This repository contains code for fake news detection using the UPFD (User Preference-aware Fake News Detection) dataset. The UPFD dataset is a benchmark dataset for fake news detection that includes news propagation graphs extracted from Twitter. You can find more information about the dataset at https://paperswithcode.com/dataset/upfd.
The UPFD dataset consists of news propagation graphs extracted from Twitter. The source and raw data can be found at https://github.com/KaiDMML/FakeNewsNet. The preprocessing steps are described in the paper: https://arxiv.org/pdf/2104.12259.pdf.
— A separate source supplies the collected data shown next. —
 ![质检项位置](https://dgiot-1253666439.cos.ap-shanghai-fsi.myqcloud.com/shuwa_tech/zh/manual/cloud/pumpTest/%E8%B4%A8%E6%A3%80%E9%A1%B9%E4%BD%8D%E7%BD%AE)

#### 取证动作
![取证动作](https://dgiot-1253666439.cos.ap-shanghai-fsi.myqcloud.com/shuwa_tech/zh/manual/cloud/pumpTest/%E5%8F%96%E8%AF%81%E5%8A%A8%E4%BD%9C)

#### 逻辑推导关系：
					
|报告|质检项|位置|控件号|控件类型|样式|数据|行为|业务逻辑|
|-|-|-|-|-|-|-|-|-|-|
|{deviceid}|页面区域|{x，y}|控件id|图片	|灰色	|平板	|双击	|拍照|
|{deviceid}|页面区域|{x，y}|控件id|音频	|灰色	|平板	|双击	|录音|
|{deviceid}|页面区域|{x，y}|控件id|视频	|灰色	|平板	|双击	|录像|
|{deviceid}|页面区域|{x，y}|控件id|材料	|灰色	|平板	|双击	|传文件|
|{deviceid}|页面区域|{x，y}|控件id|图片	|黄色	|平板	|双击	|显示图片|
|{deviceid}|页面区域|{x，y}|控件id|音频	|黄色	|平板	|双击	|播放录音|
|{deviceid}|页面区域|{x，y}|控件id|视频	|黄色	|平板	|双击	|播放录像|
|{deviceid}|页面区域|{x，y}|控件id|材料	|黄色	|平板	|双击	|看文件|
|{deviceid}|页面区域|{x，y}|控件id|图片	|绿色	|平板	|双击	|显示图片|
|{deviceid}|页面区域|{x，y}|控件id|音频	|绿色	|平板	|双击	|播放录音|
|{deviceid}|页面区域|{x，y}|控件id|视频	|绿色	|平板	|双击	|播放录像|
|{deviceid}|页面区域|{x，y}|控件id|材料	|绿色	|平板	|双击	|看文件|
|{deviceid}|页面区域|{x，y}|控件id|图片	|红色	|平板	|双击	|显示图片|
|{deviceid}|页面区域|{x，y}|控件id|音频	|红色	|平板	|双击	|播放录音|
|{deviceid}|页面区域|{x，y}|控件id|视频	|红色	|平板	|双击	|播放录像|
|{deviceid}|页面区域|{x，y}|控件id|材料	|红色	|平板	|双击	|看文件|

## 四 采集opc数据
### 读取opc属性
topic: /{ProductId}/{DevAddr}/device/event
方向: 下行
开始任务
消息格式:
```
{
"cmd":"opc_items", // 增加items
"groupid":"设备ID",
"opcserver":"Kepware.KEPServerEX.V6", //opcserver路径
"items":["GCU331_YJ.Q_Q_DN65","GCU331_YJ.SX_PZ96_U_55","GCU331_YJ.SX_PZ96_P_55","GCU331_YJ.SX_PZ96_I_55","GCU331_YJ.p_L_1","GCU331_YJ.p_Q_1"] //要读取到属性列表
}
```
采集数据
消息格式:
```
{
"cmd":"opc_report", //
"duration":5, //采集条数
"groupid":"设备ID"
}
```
The dataset is split into train and test sets. The node features are represented by a combination of Spacy Word2Vec embeddings and profile features.
Two models are implemented in this repository:
-
GNN (Graph Neural Network): A graph neural network model that uses graph convolutions and pooling to learn node embeddings and make predictions.
-
GNNWithAttentionFusion: An extension of the GNN model that incorporates attention-based fusion of node embeddings and news embeddings.
The code provides a Trainer
class that handles the training and evaluation of the models. The trainer is initialized with the model, loss function, optimizer, and device (CPU or GPU).
The training process is performed using the train
method of the trainer, which iterates over the training data loader and updates the model parameters.
Evaluation is done using the test
method of the trainer, which computes the test loss, accuracy, and F1 score on the test data loader.
The repository includes code to visualize the training and evaluation results. The loss, accuracy, and F1 score are plotted over epochs for different models and learning rates.
Additionally, t-SNE (t-Distributed Stochastic Neighbor Embedding) is used to visualize the learned node embeddings in a 2D space.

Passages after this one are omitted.